Everton's first home win of the season came in dramatic fashion as David Moyes' late substitutions proved decisive. In the absence of a natural goalscorer, Everton were drifting towards stalemate until 19-year-old Apostolos Vellios, signed from Iraklis Salonika in January, came off the bench to win it with his first goal in English football, a header that many a more heralded Everton centre-forward would have been proud of.
It was the Greece Under-21 forward's fifth appearance for Everton, all as a substitute, and his first goal for the club. Another Everton sub, Royston Drenthe, scored his first to settle it in injury time, from a flick by a third, Denis Stracqualursi.

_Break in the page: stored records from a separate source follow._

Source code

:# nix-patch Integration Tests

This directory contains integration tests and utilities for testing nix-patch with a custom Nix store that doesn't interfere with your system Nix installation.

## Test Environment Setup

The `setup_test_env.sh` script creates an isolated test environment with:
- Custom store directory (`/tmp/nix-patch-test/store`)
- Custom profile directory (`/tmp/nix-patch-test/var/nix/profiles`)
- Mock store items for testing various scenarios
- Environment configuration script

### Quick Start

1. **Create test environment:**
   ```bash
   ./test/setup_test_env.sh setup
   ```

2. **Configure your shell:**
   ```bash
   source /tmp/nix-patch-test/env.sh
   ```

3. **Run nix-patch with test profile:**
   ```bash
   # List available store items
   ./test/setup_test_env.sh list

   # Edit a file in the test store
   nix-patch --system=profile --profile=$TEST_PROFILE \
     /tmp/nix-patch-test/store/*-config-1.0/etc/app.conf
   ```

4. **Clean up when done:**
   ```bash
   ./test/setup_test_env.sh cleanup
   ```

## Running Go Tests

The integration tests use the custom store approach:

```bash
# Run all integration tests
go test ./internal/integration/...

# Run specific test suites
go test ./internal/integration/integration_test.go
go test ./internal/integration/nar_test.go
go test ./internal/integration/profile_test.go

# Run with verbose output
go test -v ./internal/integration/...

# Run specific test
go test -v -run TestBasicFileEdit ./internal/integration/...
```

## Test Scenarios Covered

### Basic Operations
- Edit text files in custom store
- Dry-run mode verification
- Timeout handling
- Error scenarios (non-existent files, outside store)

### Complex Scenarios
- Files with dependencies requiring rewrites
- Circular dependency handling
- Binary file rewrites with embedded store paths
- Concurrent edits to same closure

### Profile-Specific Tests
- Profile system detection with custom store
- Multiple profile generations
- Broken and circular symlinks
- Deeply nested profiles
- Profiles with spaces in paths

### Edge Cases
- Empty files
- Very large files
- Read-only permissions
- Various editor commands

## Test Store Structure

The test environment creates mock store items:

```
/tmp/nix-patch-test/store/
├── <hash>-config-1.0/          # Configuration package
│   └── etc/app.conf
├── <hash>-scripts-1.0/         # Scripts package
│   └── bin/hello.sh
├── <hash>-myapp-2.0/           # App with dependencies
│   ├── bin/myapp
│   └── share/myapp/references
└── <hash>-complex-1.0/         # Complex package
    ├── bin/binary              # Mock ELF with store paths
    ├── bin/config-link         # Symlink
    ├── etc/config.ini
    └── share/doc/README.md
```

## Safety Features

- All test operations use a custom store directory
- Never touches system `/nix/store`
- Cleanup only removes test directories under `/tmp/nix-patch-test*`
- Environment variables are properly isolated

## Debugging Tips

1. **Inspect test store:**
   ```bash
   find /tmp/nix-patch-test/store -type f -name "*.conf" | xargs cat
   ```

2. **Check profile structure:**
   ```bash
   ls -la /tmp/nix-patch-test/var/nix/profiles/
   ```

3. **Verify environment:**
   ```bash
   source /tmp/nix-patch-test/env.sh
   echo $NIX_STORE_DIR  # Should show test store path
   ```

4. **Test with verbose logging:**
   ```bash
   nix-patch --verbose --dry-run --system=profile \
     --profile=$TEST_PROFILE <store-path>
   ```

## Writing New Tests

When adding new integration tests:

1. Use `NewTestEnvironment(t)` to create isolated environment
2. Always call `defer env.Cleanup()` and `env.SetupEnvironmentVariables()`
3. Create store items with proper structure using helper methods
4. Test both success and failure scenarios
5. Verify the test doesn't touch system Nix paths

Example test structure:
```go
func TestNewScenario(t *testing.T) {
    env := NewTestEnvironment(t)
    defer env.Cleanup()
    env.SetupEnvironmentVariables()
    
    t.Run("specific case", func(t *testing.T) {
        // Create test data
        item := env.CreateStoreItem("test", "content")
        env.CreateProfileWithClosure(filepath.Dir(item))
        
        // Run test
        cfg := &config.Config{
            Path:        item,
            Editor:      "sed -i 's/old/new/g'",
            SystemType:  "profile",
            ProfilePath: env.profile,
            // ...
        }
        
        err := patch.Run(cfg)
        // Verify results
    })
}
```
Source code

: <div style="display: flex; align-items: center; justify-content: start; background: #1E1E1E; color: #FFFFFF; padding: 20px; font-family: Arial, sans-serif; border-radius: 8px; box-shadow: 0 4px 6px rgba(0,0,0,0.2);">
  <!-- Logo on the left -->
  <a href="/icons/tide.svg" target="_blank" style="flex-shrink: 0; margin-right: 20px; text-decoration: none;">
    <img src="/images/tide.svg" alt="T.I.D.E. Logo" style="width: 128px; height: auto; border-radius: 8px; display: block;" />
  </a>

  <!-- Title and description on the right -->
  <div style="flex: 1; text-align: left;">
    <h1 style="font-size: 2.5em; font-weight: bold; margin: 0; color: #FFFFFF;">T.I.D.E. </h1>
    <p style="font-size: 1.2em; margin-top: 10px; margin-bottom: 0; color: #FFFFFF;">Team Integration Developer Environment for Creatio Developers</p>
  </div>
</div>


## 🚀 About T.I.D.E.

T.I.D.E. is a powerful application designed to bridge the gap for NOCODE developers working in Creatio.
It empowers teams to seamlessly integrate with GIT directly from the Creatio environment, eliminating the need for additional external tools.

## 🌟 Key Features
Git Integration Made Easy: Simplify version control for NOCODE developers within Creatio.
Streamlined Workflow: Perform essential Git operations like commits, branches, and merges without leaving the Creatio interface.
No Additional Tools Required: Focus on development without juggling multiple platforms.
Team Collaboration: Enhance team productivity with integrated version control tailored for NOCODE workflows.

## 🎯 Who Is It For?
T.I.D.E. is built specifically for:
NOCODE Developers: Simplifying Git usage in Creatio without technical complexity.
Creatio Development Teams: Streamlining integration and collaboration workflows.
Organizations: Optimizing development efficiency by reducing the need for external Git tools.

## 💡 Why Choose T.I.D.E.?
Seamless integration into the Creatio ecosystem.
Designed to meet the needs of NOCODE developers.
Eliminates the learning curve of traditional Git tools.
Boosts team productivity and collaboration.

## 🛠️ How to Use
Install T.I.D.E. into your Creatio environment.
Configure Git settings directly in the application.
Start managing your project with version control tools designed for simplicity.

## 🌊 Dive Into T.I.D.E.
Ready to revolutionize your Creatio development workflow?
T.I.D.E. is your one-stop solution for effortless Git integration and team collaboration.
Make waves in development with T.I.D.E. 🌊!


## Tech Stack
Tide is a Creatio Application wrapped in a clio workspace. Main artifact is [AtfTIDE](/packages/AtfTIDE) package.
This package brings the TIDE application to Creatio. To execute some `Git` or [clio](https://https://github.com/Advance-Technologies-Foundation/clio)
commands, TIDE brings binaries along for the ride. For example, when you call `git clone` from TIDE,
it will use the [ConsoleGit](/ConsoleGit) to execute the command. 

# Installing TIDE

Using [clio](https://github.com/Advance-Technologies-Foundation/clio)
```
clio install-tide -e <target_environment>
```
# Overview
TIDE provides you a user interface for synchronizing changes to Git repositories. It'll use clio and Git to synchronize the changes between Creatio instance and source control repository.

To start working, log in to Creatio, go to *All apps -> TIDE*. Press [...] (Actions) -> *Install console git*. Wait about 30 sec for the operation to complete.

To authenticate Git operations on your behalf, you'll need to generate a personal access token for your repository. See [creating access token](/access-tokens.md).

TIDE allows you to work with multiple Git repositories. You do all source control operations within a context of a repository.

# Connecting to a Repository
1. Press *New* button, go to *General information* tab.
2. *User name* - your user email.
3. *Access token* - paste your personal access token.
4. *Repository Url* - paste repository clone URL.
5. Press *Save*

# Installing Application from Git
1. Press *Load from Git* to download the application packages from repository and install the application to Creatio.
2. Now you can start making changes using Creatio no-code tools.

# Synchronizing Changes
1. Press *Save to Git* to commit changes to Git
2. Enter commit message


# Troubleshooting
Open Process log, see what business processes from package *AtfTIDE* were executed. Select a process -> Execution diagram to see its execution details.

"We ran out of ideas halfway through the second half and we were looking to cause Wigan more problems," Moyes said, giving credit to Mick Docherty, the club's former scout – who left for Chelsea last month – for finding Vellios and Seamus Coleman. "[Vellios] has a lot to to do and a lot to learn but he's certainly got something."
Vellios proved Moyes right in omitting Louis Saha from his squad, which caused the France forward to tweet his displeasure. Moyes, though, sounded unconcerned. "I want them upset when they're not involved."
Roberto Martinez, the Wigan manager, felt that his team had performed well in the absence of key defenders, and his problems grew when Hugo Rodallega was taken off on a stretcher with suspected medial ligament damage to his right knee late in the game.
"It's a blow," Martinez said. "Ninety per cent of the performance was what we wanted, we just got heavily punished for not cutting out crosses. If we had played that game 10 times we would have got something out of it nine times. But in football you get what the scoreline tells you."
Until Moyes introduced Vellios, Tim Cahill had toiled alone up front. He has failed to score for Everton in 2011, and playing as a lone forward was unlikely to improve that record, his goalscoring strength lying in arriving late and unmarked.
It meant that Everton were unable to profit from a steady stream of crosses provided by Leighton Baines, and Wigan's only early chance was handed to them when Marouane Fellaini's slip gifted the ball to Franco di Santo. The Argentinian set off for goal but shot wide from 25 yards with Rodallega screaming for the ball. Otherwise it was all Everton.
So Wigan must have surprised even themselves by taking the lead just past the half-hour, Di Santo's angled shot taking a nick off Tony Hibbert and rising past Tim Howard.
Everton equalised two minutes later as Leon Osman floated a corner from the left invitingly towards Cahill. He leapt high to meet it and although his header smacked back off the crossbar, Jagielka was on hand to nod home the rebound.
Wigan were marginally more adventurous in the second half, and Baines was lucky that Victor Moses stayed on his feet after an ill-timed challenge in the penalty area, but Everton dictated the pace again without being able to find a cutting edge.
Enter Vellios. He made an inauspicious start, shooting limply at Ali Al Habsi with Osman far better placed. But if he lacked the predator's instinct, a Goodison tradition of great headed goals was upheld as he rose above the defenders to glance Tony Hibbert's cross past Al Habsi.
Wigan mounted a spirited response. Their substitute David Jones's lob came back off the bar with Howard beaten, and Hibbert somehow got in a block when Moses looked certain to put the loose ball in. But in injury time Drenthe ran on to Stracqualursi's touch before slipping the ball past Al Habsi.
Everton (4-4-1-1): Howard; Hibbert, Jagielka, Distin, Baines; Coleman (Vellios, 67), Rodwell, Fellaini, Bilyaletdinov (Drenthe, 59); Osman; Cahill (Stracqualursi 83)
Wigan Athletic (4-2-3-1): Al Habsi; Lopez, Caldwell, Figueroa, Van Aanholt; McCarthy, Watson; Moses, Rodallega (Maloney, 90) Gomez (Jones, 71); Di Santo.